[Collected data]
--- START ---

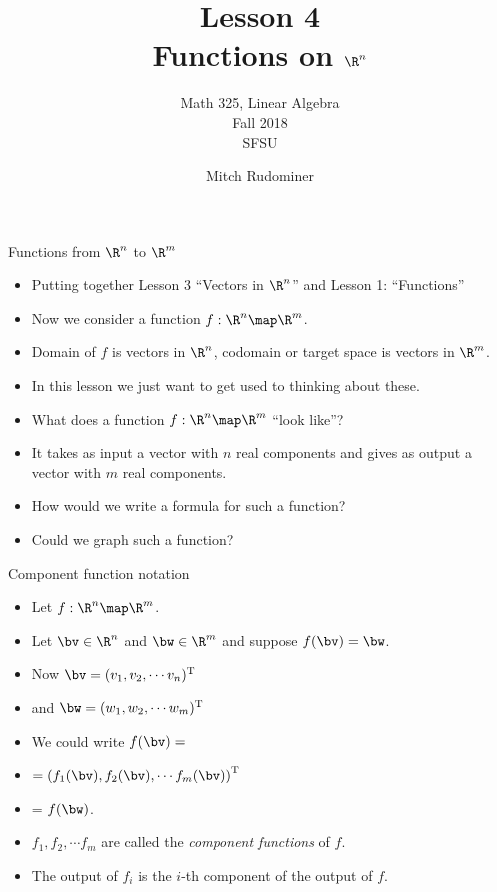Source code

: \documentclass{beamer}
\title{Lesson 4 \\ Functions on $\R^n$}
\subtitle{Math 325, Linear Algebra \\ Fall 2018 \\ SFSU}
\author{Mitch Rudominer}
\date{}
\begin{document}
\begin{frame}
  \titlepage
\end{frame}


\beamerdefaultoverlayspecification{<+->}

\begin{frame}{Functions from $\R^n$ to $\R^m$}

\begin{itemize}
\item Putting together Lesson 3 ``Vectors in $\R^n$'' and Lesson 1: ``Functions''
\item Now we consider a function $f:\R^n \map \R^m$.
\item Domain of $f$ is vectors in $\R^n$, codomain or target space is vectors
in $\R^m$.
\item In this lesson we just want to get used to thinking about these.
\item What does a function $f:\R^n \map \R^m$ ``look like''?
\item It takes as input a vector with $n$ real components and gives as output
a vector with $m$ real components.
\item How would we write a formula for such a function?
\item Could we graph such a function?
\end{itemize}

\end{frame}

\begin{frame}{Component function notation}

\begin{itemize}
\item Let $f:\R^n \map \R^m$.
\item Let $\bv \in \R^n$ and $\bw \in \R^m$ and suppose $f(\bv) = \bw$.
\item Now $\bv = (v_1, v_2, \cdots v_n)^{\text{T}}$
\item and $\bw = (w_1, w_2, \cdots w_m)^{\text{T}}$
\item We could write $f(\bv) =$
\item $ = \left(f_1(\bv), f_2(\bv), \cdots f_m(\bv)\right)^{\text{T}}$
\item = $f(\bw)$.
\item $f_1,f_2,\cdots f_m$ are called the \emph{component functions} of $f$.
\item The output of $f_i$ is the $i$-th component of the output of $f$.
\end{itemize}

\end{frame}
\end{document}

--- END ---

▸ What to do
Copy the records above exactly, starting at the line that contains "(v_1, v_2, \cdots" and ending at the last line, and leave out all earlier lines.

▸ Written answer
\item Now $\bv = (v_1, v_2, \cdots v_n)^{\text{T}}$
\item and $\bw = (w_1, w_2, \cdots w_m)^{\text{T}}$
\item We could write $f(\bv) =$
\item $ = \left(f_1(\bv), f_2(\bv), \cdots f_m(\bv)\right)^{\text{T}}$
\item = $f(\bw)$.
\item $f_1,f_2,\cdots f_m$ are called the \emph{component functions} of $f$.
\item The output of $f_i$ is the $i$-th component of the output of $f$.
\end{itemize}

\end{frame}
\end{document}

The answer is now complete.